Stored items from a collection:
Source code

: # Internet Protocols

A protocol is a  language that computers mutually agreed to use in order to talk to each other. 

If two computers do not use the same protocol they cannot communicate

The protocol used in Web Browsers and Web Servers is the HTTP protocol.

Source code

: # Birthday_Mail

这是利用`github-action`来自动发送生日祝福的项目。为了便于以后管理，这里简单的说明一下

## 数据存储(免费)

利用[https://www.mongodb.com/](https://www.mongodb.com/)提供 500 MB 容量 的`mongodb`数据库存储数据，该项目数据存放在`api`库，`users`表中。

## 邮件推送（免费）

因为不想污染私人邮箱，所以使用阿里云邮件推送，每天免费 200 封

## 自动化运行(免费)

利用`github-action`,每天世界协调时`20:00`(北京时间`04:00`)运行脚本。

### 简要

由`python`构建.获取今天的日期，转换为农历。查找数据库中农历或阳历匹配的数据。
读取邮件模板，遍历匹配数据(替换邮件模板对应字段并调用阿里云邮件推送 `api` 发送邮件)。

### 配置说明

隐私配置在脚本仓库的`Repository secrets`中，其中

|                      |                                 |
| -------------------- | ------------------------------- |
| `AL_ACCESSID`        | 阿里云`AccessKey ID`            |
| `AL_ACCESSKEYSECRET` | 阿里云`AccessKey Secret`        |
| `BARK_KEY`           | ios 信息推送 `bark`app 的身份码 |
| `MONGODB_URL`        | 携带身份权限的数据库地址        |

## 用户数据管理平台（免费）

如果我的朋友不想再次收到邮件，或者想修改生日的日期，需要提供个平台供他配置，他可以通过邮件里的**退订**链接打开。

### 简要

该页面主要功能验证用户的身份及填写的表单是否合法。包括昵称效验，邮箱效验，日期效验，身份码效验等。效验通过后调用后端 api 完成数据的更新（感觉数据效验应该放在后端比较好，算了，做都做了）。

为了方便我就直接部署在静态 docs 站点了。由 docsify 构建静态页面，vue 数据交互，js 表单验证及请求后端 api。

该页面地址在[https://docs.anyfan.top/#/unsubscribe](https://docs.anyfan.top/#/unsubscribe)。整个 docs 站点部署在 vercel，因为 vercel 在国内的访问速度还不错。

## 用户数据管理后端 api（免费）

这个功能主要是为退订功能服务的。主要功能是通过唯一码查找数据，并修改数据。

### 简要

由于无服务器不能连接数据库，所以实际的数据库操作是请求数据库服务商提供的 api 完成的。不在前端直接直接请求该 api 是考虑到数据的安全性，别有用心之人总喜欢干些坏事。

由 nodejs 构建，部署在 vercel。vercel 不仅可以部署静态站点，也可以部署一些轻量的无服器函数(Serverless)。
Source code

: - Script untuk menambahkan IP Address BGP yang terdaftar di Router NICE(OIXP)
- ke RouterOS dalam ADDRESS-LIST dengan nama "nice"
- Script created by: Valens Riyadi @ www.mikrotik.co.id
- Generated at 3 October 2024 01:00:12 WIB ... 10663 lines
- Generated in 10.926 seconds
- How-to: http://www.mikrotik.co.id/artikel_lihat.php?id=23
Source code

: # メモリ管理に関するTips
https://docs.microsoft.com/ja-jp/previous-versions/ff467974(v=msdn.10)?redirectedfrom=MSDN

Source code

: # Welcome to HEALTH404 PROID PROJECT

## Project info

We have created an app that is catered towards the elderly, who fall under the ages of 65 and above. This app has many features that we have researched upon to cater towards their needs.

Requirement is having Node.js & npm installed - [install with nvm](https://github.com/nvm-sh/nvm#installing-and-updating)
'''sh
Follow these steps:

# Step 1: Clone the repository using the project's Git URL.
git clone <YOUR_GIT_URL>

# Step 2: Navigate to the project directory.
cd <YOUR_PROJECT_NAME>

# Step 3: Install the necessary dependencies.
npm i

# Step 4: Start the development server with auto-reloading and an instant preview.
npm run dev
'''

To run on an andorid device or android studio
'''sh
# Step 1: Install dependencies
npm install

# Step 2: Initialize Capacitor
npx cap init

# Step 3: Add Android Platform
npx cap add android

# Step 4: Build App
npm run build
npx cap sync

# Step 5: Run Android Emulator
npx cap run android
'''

■ Work to be completed
Show the lines from the data above that contain the string "action".

■ Answer section
这是利用`github-action`来自动发送生日祝福的项目。为了便于以后管理，这里简单的说明一下
利用`github-action`,每天世界协调时`20:00`(北京时间`04:00`)运行脚本。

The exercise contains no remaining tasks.